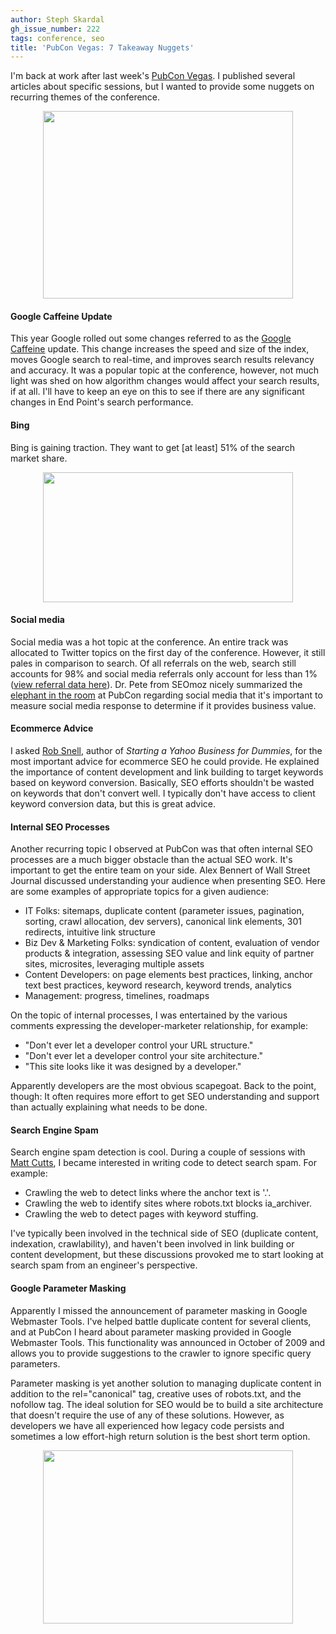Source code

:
 ```yaml
---
author: Steph Skardal
gh_issue_number: 222
tags: conference, seo
title: 'PubCon Vegas: 7 Takeaway Nuggets'
---
```


I'm back at work after last week's [PubCon Vegas](http://www.pubcon.com/). I published several articles about specific sessions, but I wanted to provide some nuggets on recurring themes of the conference.

<a href="/blog/2009/11/16/pubcon-vegas-7-takeaway-nuggets/image-0-big.jpeg" onblur="try {parent.deselectBloggerImageGracefully();} catch(e) {}"><img alt="" border="0" id="BLOGGER_PHOTO_ID_5404762489849624482" src="/blog/2009/11/16/pubcon-vegas-7-takeaway-nuggets/image-0.jpeg" style="display:block; margin:0px auto 10px; text-align:center;cursor:pointer; cursor:hand;width: 400px; height: 300px;"/></a>

#### Google Caffeine Update

This year Google rolled out some changes referred to as the [Google Caffeine](http://mashable.com/2009/08/10/google-caffeine/) update. This change increases the speed and size of the index, moves Google search to real-time, and improves search results relevancy and accuracy. It was a popular topic at the conference, however, not much light was shed on how algorithm changes would affect your search results, if at all. I'll have to keep an eye on this to see if there are any significant changes in End Point's search performance.

#### Bing

Bing is gaining traction. They want to get [at least] 51% of the search market share.

<a href="/blog/2009/11/16/pubcon-vegas-7-takeaway-nuggets/image-1-big.jpeg" onblur="try {parent.deselectBloggerImageGracefully();} catch(e) {}"><img alt="" border="0" id="BLOGGER_PHOTO_ID_5404762491452538162" src="/blog/2009/11/16/pubcon-vegas-7-takeaway-nuggets/image-1.jpeg" style="display:block; margin:0px auto 10px; text-align:center;cursor:pointer; cursor:hand;width: 400px; height: 208px;"/></a>

#### Social media

Social media was a hot topic at the conference. An entire track was allocated to Twitter topics on the first day of the conference. However, it still pales in comparison to search. Of all referrals on the web, search still accounts for 98% and social media referrals only account for less than 1% ([view referral data here](http://chitika.com/research/2009/social-vs-search/)). Dr. Pete from SEOmoz nicely summarized the [elephant in the room](http://www.seomoz.org/blog/is-social-media-roi-unmeasurable) at PubCon regarding social media that it's important to measure social media response to determine if it provides business value.

#### Ecommerce Advice

I asked [Rob Snell](http://www.robsnell.com/), author of *Starting a Yahoo Business for Dummies*, for the most important advice for ecommerce SEO he could provide. He explained the importance of content development and link building to target keywords based on keyword conversion. Basically, SEO efforts shouldn't be wasted on keywords that don't convert well. I typically don't have access to client keyword conversion data, but this is great advice.

#### Internal SEO Processes

Another recurring topic I observed at PubCon was that often internal SEO processes are a much bigger obstacle than the actual SEO work. It's important to get the entire team on your side. Alex Bennert of Wall Street Journal discussed understanding your audience when presenting SEO. Here are some examples of appropriate topics for a given audience:

- IT Folks: sitemaps, duplicate content (parameter issues, pagination, sorting, crawl allocation, dev servers), canonical link elements, 301 redirects, intuitive link structure
- Biz Dev &amp; Marketing Folks: syndication of content, evaluation of vendor products &amp; integration, assessing SEO value and link equity of partner sites, microsites, leveraging multiple assets
- Content Developers: on page elements best practices, linking, anchor text best practices, keyword research, keyword trends, analytics
- Management: progress, timelines, roadmaps

On the topic of internal processes, I was entertained by the various comments expressing the developer-marketer relationship, for example:

- "Don't ever let a developer control your URL structure."
- "Don't ever let a developer control your site architecture."
- "This site looks like it was designed by a developer."

Apparently developers are the most obvious scapegoat. Back to the point, though: It often requires more effort to get SEO understanding and support than actually explaining what needs to be done.

#### Search Engine Spam

Search engine spam detection is cool. During a couple of sessions with [Matt Cutts](http://www.mattcutts.com/), I became interested in writing code to detect search spam. For example:

- Crawling the web to detect links where the anchor text is '.'.
- Crawling the web to identify sites where robots.txt blocks ia_archiver.
- Crawling the web to detect pages with keyword stuffing.

I've typically been involved in the technical side of SEO (duplicate content, indexation, crawlability), and haven't been involved in link building or content development, but these discussions provoked me to start looking at search spam from an engineer's perspective.

#### Google Parameter Masking

Apparently I missed the announcement of parameter masking in Google Webmaster Tools. I've helped battle duplicate content for several clients, and at PubCon I heard about parameter masking provided in Google Webmaster Tools. This functionality was announced in October of 2009 and allows you to provide suggestions to the crawler to ignore specific query parameters.

Parameter masking is yet another solution to managing duplicate content in addition to the rel="canonical" tag, creative uses of robots.txt, and the nofollow tag. The ideal solution for SEO would be to build a site architecture that doesn't require the use of any of these solutions. However, as developers we have all experienced how legacy code persists and sometimes a low effort-high return solution is the best short term option.

<a href="/blog/2009/11/16/pubcon-vegas-7-takeaway-nuggets/image-2-big.png" onblur="try {parent.deselectBloggerImageGracefully();} catch(e) {}"><img alt="" border="0" id="BLOGGER_PHOTO_ID_5404762496685302306" src="/blog/2009/11/16/pubcon-vegas-7-takeaway-nuggets/image-2.png" style="display:block; margin:0px auto 10px; text-align:center;cursor:pointer; cursor:hand;width: 400px; height: 277px;"/></a>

━━━━━━━━━━━━━━━━━━━━

- [Prompt] Only the lines from where the data begins to the line with "Bing is gaining", both of them included, should be reproduced word for word; no pictures.

- [Output for this task]
Source code

:
 ```yaml
---
author: Steph Skardal
gh_issue_number: 222
tags: conference, seo
title: 'PubCon Vegas: 7 Takeaway Nuggets'
---
```


I'm back at work after last week's [PubCon Vegas](http://www.pubcon.com/). I published several articles about specific sessions, but I wanted to provide some nuggets on recurring themes of the conference.

<a href="/blog/2009/11/16/pubcon-vegas-7-takeaway-nuggets/image-0-big.jpeg" onblur="try {parent.deselectBloggerImageGracefully();} catch(e) {}"><img alt="" border="0" id="BLOGGER_PHOTO_ID_5404762489849624482" src="/blog/2009/11/16/pubcon-vegas-7-takeaway-nuggets/image-0.jpeg" style="display:block; margin:0px auto 10px; text-align:center;cursor:pointer; cursor:hand;width: 400px; height: 300px;"/></a>

#### Google Caffeine Update

This year Google rolled out some changes referred to as the [Google Caffeine](http://mashable.com/2009/08/10/google-caffeine/) update. This change increases the speed and size of the index, moves Google search to real-time, and improves search results relevancy and accuracy. It was a popular topic at the conference, however, not much light was shed on how algorithm changes would affect your search results, if at all. I'll have to keep an eye on this to see if there are any significant changes in End Point's search performance.

#### Bing

Bing is gaining traction. They want to get [at least] 51% of the search market share.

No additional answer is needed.